The visitors seemed to find particular joy down Stoke’s right-hand side, where striker Mame Biram Diouf was again deployed as a right wing-back. Arsenal’s best chance of the half duly came in that area of the pitch when Danny Welbeck found enough space to test Jack Butland’s reactions and force a fine save. It was the best moment of a fine game for the goalkeeper.
When Stoke threatened, it came on the counter and particularly through Jese, who looked eager to make an impression from the first minute. After the clearance of one Arsenal corner, he broke at pace, eliminating three opponents with ease while making a brilliant solo run to the byline. Alex Oxlade-Chamberlain, Granit Xhaka and Hector Bellerin were all left in Spaniard’s dust, but his fellow new arrival Eric Maxim Choupo-Moting could not convert the resulting cross, scuffing his effort into Cech’s arms.
What began as an open and engaging affair slowly started to tighten up and each side’s next chance to break the deadlock came from a set-piece. First, Ramsey, back at the site of his infamous leg break, sought to silence the boo boys by connecting with Mesut Ozil’s free-kick at the far post, but Butland was out to block with his body. At the other end, Stoke captain Ryan Shawcross should have found the target with a header after Choupo-Moting’s cut-back from a Diouf throw, but his effort went over.
The remainder of the first half petered out but Stoke began the second with a bang. The winning goal started with a loose pass by Xhaka, which led to Jese being fed the ball in his own half. The winger embarked on yet another adventurous run at the Arsenal backline. After slipping the ball to Saido Berahino, on for the injured Xherdan Shaqiri, Jese then darted in front of Nacho Monreal and collected the return pass. A moment’s hesitation from his compatriot gave him the space he needed to angle a tidy finish past Cech. It was a fine goal.

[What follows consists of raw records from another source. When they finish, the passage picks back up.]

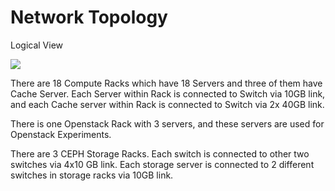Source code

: # Network Topology

Logical View

![](https://github.com/CCI-MOC/papers/blob/master/engage1/Engage1Network.png)

There are 18 Compute Racks which have 18 Servers and three of them have Cache Server. Each Server within Rack is connected to Switch via 10GB link, and each Cache server within Rack is connected to Switch via 2x 40GB link.

There is one Openstack Rack with 3 servers, and these servers are used for Openstack Experiments.

There are 3 CEPH Storage Racks. Each switch is connected to other two switches via 4x10 GB link. Each storage server is connected to 2 different switches in storage racks via 10GB link.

Arsenal went in search of a response and a raft of half chances followed. Kurt Zouma, otherwise excellent on his home debut, was fortunate not to concede a penalty after appearing to handle a Ramsey cut-back and Butland’s excellent display could easily have been blemished when he failed to cleanly collect a Bellerin shot.
The best opportunities however, like in the first half, fell to Welbeck. First, he looped a header harmlessly over Butland’s bar despite having time and space to direct his effort. Then, after being neatly slipped through by Olivier Giroud, he dallied and saw his lofted effort turned away by Butland. Welbeck’s fellow forward and Arsenal’s record signing, Lacazette, fared no better, miscuing from six yards out and then seeing his a powerful effort ruled out for offside. The £46.5m signing's foot appeared to be marginally beyond Stoke's last defender.

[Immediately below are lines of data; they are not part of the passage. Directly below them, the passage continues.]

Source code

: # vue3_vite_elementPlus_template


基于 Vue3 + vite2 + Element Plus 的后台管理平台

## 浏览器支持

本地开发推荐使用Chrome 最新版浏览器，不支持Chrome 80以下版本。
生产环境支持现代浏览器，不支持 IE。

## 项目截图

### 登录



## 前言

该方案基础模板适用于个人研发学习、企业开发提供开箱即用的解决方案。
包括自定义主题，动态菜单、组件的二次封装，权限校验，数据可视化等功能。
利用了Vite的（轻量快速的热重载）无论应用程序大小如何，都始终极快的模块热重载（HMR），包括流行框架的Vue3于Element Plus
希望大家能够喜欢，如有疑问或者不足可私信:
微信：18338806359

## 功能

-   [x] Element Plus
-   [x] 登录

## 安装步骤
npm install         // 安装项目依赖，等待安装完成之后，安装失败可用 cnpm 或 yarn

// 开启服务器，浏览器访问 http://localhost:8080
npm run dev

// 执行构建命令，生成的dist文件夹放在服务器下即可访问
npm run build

Stoke posed no threat themselves after going ahead, save when Berahino stole a yard on Monreal to meet an Erik Pieters cross and head powerfully into the ground, forcing Cech to palm the effort over. Hughes’ side were more than happy to let their guests toil in search of an equaliser and toil they did, with Butland on hand to collect every time Arsenal thought they had an opening. In the end, Arsenal had no choice but hope their big man could get a head on it. Giroud connected with a late header but it slipped wide. They were out of ideas and leaving empty-handed.
Stoke City (3-4-2-1): Butland; Zouma, Shawcross, Cameron; Diouf, Allen, Fletcher, Pieters (Martins-Indi 89); Shaqiri (Berahino 25), Jese (Ramadan 71); Choupo-Moting.
Substitutes not used: Grant, Johnson, Crouch, Bojan.
Arsenal (3-4-2-1): Cech; Mustafi, Monreal, Kolasinac (Giroud 66); Bellerin, Ramsey, Xhaka (Iwobi 79), Oxlade-Chamberlain; Ozil, Welbeck; Lacazette (Walcott 78).
Substitutes not used: Ospina, Mertesacker, Coquelin, Elneny.